Go through the records below and show every line with the string "você".

Start of Data to use

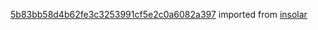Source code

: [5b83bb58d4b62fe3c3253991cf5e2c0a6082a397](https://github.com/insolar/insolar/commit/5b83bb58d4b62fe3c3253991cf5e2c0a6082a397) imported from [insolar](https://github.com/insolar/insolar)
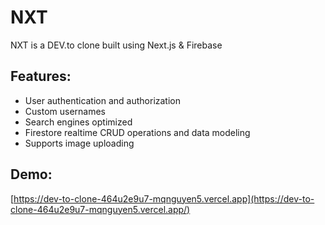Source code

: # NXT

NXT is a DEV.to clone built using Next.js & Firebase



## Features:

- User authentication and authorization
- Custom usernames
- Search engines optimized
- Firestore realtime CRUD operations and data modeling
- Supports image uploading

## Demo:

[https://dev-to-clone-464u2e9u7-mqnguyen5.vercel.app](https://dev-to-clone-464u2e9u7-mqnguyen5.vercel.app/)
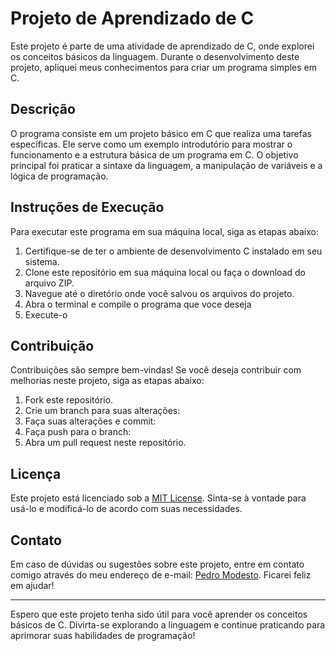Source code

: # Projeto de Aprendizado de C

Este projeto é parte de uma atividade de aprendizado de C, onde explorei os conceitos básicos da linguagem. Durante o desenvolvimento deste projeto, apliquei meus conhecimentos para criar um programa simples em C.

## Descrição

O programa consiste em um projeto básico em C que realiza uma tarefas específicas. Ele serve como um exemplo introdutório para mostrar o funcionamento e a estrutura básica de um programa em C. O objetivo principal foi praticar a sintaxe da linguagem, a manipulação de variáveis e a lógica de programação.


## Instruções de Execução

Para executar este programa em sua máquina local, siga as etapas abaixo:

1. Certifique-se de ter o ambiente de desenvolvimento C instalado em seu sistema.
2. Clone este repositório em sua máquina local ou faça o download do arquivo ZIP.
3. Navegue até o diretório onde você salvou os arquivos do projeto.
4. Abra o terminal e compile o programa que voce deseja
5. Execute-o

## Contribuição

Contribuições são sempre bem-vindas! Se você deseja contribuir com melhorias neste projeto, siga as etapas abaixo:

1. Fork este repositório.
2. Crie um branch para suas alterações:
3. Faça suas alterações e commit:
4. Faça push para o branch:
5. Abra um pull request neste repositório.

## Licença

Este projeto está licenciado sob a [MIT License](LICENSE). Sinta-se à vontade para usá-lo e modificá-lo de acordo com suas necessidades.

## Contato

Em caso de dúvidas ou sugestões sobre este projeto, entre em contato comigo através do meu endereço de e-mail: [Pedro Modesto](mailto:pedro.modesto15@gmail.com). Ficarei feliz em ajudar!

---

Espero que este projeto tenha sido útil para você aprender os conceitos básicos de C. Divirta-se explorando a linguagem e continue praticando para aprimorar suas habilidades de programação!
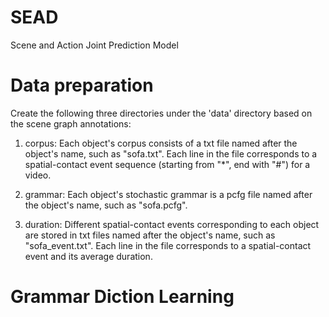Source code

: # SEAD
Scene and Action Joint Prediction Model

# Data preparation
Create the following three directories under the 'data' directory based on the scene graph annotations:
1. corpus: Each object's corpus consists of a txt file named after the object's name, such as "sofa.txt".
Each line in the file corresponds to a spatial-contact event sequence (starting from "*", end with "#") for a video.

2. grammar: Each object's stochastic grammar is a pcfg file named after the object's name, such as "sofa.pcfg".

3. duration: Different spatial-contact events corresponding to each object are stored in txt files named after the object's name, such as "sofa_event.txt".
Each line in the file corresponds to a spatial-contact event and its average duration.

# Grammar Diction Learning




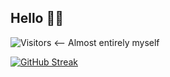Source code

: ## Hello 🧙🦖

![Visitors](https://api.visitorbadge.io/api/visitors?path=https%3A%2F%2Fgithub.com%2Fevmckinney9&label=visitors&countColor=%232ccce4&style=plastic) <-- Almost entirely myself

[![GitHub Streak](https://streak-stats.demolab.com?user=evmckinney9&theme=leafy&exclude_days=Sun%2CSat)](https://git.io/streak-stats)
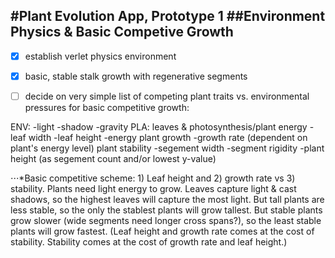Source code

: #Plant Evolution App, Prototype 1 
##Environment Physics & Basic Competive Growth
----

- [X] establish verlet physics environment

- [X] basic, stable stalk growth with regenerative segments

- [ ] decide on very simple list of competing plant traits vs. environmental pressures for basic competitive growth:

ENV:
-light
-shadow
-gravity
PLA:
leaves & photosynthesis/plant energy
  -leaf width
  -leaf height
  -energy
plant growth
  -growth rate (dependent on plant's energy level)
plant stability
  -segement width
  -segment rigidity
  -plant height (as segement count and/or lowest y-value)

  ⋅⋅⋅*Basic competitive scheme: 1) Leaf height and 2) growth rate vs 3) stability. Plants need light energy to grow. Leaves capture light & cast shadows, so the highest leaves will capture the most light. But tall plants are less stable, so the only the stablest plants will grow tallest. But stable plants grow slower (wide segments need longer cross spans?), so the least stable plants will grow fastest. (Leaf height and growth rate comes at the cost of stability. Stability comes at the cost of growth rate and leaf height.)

End of Data to use
Start of Data to use

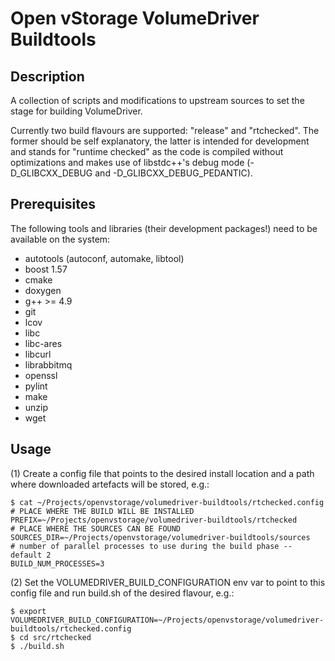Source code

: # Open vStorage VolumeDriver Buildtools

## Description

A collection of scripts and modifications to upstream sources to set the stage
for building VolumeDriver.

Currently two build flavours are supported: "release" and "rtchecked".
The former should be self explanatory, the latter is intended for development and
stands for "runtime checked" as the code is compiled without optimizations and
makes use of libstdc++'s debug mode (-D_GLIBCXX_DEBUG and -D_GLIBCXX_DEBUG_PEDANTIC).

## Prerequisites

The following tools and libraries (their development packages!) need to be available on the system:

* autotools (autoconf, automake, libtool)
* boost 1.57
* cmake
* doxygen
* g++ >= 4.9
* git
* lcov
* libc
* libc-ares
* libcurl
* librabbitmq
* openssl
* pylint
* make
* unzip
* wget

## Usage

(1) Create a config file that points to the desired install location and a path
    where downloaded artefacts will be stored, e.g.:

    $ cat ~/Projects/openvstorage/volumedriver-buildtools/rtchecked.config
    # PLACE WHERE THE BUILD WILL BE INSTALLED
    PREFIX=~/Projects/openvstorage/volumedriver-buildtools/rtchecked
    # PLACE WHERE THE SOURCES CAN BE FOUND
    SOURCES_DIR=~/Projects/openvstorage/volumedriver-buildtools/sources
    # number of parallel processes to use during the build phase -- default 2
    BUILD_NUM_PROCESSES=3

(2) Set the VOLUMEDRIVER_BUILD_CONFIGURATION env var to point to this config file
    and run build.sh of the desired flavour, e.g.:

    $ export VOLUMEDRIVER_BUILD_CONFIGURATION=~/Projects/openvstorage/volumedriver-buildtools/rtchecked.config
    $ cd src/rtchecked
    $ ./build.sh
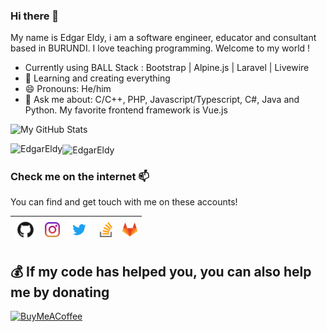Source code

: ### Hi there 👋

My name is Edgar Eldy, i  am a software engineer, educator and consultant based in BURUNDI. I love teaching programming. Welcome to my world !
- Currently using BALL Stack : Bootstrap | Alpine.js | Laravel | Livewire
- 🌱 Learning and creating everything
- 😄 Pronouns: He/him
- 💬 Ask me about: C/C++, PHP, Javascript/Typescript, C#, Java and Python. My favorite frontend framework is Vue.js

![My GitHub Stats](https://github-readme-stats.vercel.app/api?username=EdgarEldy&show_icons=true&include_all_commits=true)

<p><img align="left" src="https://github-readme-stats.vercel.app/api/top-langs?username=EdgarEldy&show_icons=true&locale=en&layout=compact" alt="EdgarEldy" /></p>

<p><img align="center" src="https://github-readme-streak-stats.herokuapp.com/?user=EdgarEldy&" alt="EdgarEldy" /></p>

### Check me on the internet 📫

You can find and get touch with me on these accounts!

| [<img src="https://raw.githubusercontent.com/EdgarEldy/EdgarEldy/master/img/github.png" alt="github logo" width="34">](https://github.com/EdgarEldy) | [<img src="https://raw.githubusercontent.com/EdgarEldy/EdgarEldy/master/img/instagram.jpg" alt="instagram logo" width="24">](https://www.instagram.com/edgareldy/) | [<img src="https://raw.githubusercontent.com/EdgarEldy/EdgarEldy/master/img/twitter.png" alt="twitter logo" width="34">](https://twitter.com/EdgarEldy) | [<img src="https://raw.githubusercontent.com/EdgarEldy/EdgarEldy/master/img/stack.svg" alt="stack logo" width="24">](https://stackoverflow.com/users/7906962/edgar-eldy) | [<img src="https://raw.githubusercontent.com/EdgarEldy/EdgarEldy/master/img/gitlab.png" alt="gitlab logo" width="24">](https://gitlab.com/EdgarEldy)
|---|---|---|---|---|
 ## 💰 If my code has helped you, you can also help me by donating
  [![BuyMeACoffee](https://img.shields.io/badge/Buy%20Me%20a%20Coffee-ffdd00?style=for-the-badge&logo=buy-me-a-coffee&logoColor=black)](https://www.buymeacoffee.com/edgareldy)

End of Data to use
Start of Data to use

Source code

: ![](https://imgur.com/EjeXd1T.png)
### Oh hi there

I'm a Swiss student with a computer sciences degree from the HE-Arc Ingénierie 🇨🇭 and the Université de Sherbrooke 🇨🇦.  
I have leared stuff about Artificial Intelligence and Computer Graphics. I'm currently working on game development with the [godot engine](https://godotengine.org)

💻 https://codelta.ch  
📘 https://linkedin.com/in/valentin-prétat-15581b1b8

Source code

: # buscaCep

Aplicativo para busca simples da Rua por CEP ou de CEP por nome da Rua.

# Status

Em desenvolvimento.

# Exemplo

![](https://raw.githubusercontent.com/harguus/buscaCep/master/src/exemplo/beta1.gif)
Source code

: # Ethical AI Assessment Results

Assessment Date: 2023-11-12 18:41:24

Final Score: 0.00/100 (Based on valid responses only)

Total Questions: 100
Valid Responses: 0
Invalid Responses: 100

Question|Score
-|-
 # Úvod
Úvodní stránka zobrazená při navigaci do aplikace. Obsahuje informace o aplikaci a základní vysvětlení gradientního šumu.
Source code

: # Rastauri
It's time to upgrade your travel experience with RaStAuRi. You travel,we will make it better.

End of Data to use

## Response
3. Navegue até o diretório onde você salvou os arquivos do projeto.
Contribuições são sempre bem-vindas! Se você deseja contribuir com melhorias neste projeto, siga as etapas abaixo:
Espero que este projeto tenha sido útil para você aprender os conceitos básicos de C. Divirta-se explorando a linguagem e continue praticando para aprimorar suas habilidades de programação!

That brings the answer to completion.